He looked away; his expression different. “My dad,” he said. Soft. His voice thinned out. “My dad punched me.”
There was a beat of quiet.
Asher gave a sad smile. “Too hard that time, I guess.”
Then another.
Effie turned her head away. They weren’t the same. She and Asher. Her dad and Asher’s dad. Effie blinked, closing her eyes to the glare. To the sun. Not to tears. Not to the sad burn in her stomach and cheekbone. After a few seconds, she turned back.
“I’m sorry,” she managed, and she was—sorry. “About your eye.”
But Asher’s story wasn’t her story. His dad wasn’t her dad.
“Could…” Asher paused. “Could we maybe keep this between us?”
Effie crossed her arms. “Doesn’t bother me.”
He smiled. No shock there.
“This secret,” Effie frowned. “It doesn’t make us friends or anything, though.” She kicked at a dangling fern. “And the God stuff’s still bullshit.”
2025
It was theGerman shepherds that found the girl. She was curled up like a koru, ropes tied around her ankles and wrists.
“Morrow is coming back to get us,” said Lewis, lowering his radio. “Then she’ll take us to the girl. Detective Constable Wilson is waiting with her.”

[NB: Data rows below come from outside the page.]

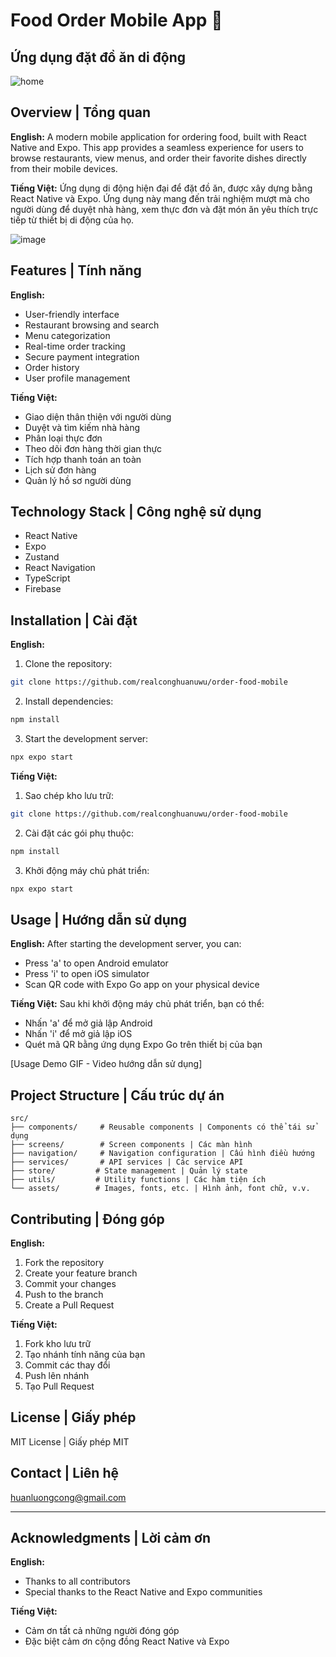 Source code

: # Food Order Mobile App 🍔

## Ứng dụng đặt đồ ăn di động

![home](https://github.com/user-attachments/assets/f02cd1e4-a81b-490d-a473-de80fa3ecba7)

## Overview | Tổng quan

**English:**
A modern mobile application for ordering food, built with React Native and Expo. This app provides a seamless experience for users to browse restaurants, view menus, and order their favorite dishes directly from their mobile devices.

**Tiếng Việt:**
Ứng dụng di động hiện đại để đặt đồ ăn, được xây dựng bằng React Native và Expo. Ứng dụng này mang đến trải nghiệm mượt mà cho người dùng để duyệt nhà hàng, xem thực đơn và đặt món ăn yêu thích trực tiếp từ thiết bị di động của họ.

![image](https://github.com/user-attachments/assets/d42de545-0f21-40d6-b593-96f0c34f7f19)

## Features | Tính năng

**English:**

- User-friendly interface
- Restaurant browsing and search
- Menu categorization
- Real-time order tracking
- Secure payment integration
- Order history
- User profile management

**Tiếng Việt:**

- Giao diện thân thiện với người dùng
- Duyệt và tìm kiếm nhà hàng
- Phân loại thực đơn
- Theo dõi đơn hàng thời gian thực
- Tích hợp thanh toán an toàn
- Lịch sử đơn hàng
- Quản lý hồ sơ người dùng

## Technology Stack | Công nghệ sử dụng

- React Native
- Expo
- Zustand
- React Navigation
- TypeScript
- Firebase

## Installation | Cài đặt

**English:**

1. Clone the repository:

```bash
git clone https://github.com/realconghuanuwu/order-food-mobile
```

2. Install dependencies:

```bash
npm install
```

3. Start the development server:

```bash
npx expo start
```

**Tiếng Việt:**

1. Sao chép kho lưu trữ:

```bash
git clone https://github.com/realconghuanuwu/order-food-mobile
```

2. Cài đặt các gói phụ thuộc:

```bash
npm install
```

3. Khởi động máy chủ phát triển:

```bash
npx expo start
```

## Usage | Hướng dẫn sử dụng

**English:**
After starting the development server, you can:

- Press 'a' to open Android emulator
- Press 'i' to open iOS simulator
- Scan QR code with Expo Go app on your physical device

**Tiếng Việt:**
Sau khi khởi động máy chủ phát triển, bạn có thể:

- Nhấn 'a' để mở giả lập Android
- Nhấn 'i' để mở giả lập iOS
- Quét mã QR bằng ứng dụng Expo Go trên thiết bị của bạn

[Usage Demo GIF - Video hướng dẫn sử dụng]

## Project Structure | Cấu trúc dự án

```
src/
├── components/     # Reusable components | Components có thể tái sử dụng
├── screens/        # Screen components | Các màn hình
├── navigation/     # Navigation configuration | Cấu hình điều hướng
├── services/       # API services | Các service API
├── store/         # State management | Quản lý state
├── utils/         # Utility functions | Các hàm tiện ích
└── assets/        # Images, fonts, etc. | Hình ảnh, font chữ, v.v.
```

## Contributing | Đóng góp

**English:**

1. Fork the repository
2. Create your feature branch
3. Commit your changes
4. Push to the branch
5. Create a Pull Request

**Tiếng Việt:**

1. Fork kho lưu trữ
2. Tạo nhánh tính năng của bạn
3. Commit các thay đổi
4. Push lên nhánh
5. Tạo Pull Request

## License | Giấy phép

MIT License | Giấy phép MIT

## Contact | Liên hệ

huanluongcong@gmail.com

---

## Acknowledgments | Lời cảm ơn

**English:**

- Thanks to all contributors
- Special thanks to the React Native and Expo communities

**Tiếng Việt:**

- Cảm ơn tất cả những người đóng góp
- Đặc biệt cảm ơn cộng đồng React Native và Expo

Effie glanced over his shoulder toward the hut, her mind incapable of forming words. Unable to still the quiver in her lips and jaw.
“It’s not too far,” he added.
Lewis put an arm around her, the solidness of him holding her up, and Effie clung on. Behind them, the police swarmed around the property like ants, all of them with a specific task: to bag, photo, swab, draw.

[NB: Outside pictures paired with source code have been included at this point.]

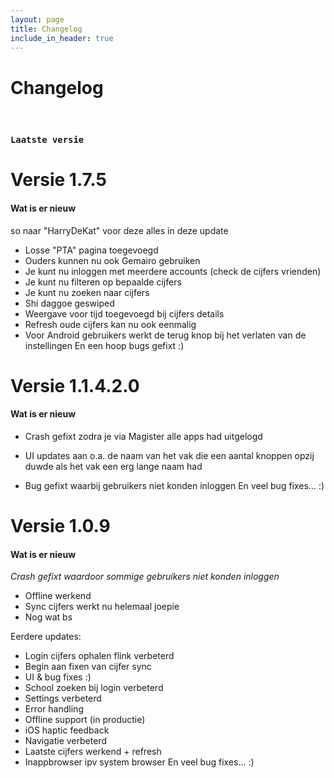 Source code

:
```yaml
---
layout: page
title: Changelog
include_in_header: true
---
```


# Changelog
<br>

### `Laatste versie`
# **Versie 1.7.5**
#### Wat is er nieuw
so naar "HarryDeKat" voor deze alles in deze update

- Losse "PTA" pagina toegevoegd
- Ouders kunnen nu ook Gemairo gebruiken
- Je kunt nu inloggen met meerdere accounts (check de cijfers vrienden)
- Je kunt nu filteren op bepaalde cijfers
- Je kunt nu zoeken naar cijfers
- Shi daggoe geswiped
- Weergave voor tijd toegevoegd bij cijfers details
- Refresh oude cijfers kan nu ook eenmalig
- Voor Android gebruikers werkt de terug knop bij het verlaten van de instellingen
En een hoop bugs gefixt :)

# **Versie 1.1.4.2.0**
#### Wat is er nieuw
- Crash gefixt zodra je via Magister alle apps had uitgelogd
- UI updates aan o.a. de naam van het vak die een aantal knoppen opzij duwde als het vak een erg lange naam had

- Bug gefixt waarbij gebruikers niet konden inloggen
En veel bug fixes... :)


# **Versie 1.0.9**
#### Wat is er nieuw
*Crash gefixt waardoor sommige gebruikers niet konden inloggen*

- Offline werkend
- Sync cijfers werkt nu helemaal joepie
- Nog wat bs

Eerdere updates:
- Login cijfers ophalen flink verbeterd
- Begin aan fixen van cijfer sync
- UI & bug fixes :)
- School zoeken bij login verbeterd
- Settings verbeterd
- Error handling
- Offline support (in productie)
- iOS haptic feedback
- Navigatie verbeterd
- Laatste cijfers werkend + refresh
- Inappbrowser ipv system browser
En veel bug fixes... :)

“I should have stayed and looked for her,” said Effie. “I should have searched for her until my feet bled.”
“Effie. She could have been anywhere. In any direction.”
“But she wasn’t, was she?” Her throat swelled. “She was only a few hundred meters away.”
“Even then, in the dark and with the trees, you could have walked straight past her.” He looked at her. “You did the right thing.”
“Or I left a scared child to die.”
Lewis went to say something—something that she didn’t deserve—when Morrow appeared, and Effie pulled away.
“Come on, you two,” said Morrow. “You’re needed. The nurse practitioner too.”
Kyle, who’d been hovering a few meters away, glanced over. Effie walked after Morrow, numbed everywhere but her stomach, and the two men followed.
There’d been a girl on Skye once, in Effie’s first month on the rescue team, who’d run off on a family walk. A full callout had followed: helicopters, dogs, locals, police. Rain had lashed down in sheets, and the heather had swollen beneath their feet. They’d walked in lines, their bodies angled against the wind, spaced twenty meters apart, hands tucked under their armpits, eyes to the ground.
If you see anything, raise your hand.
A boot. A glove. A jacket. That’s what Keith had been praying for when he barked out orders. A backpack. A hat.
They’d walked for hours, the rain stinging their eyes and their torches illuminating the black hillside. No one had asked to stop. They’d just walked forward, one foot in front of the other, like there was nothing else to do.
It was Effie who’d eventually halted as the line—and the flicker of hope—moved on without her. Then she lifted an arm, her fingers trembling, unable to call out as she looked down.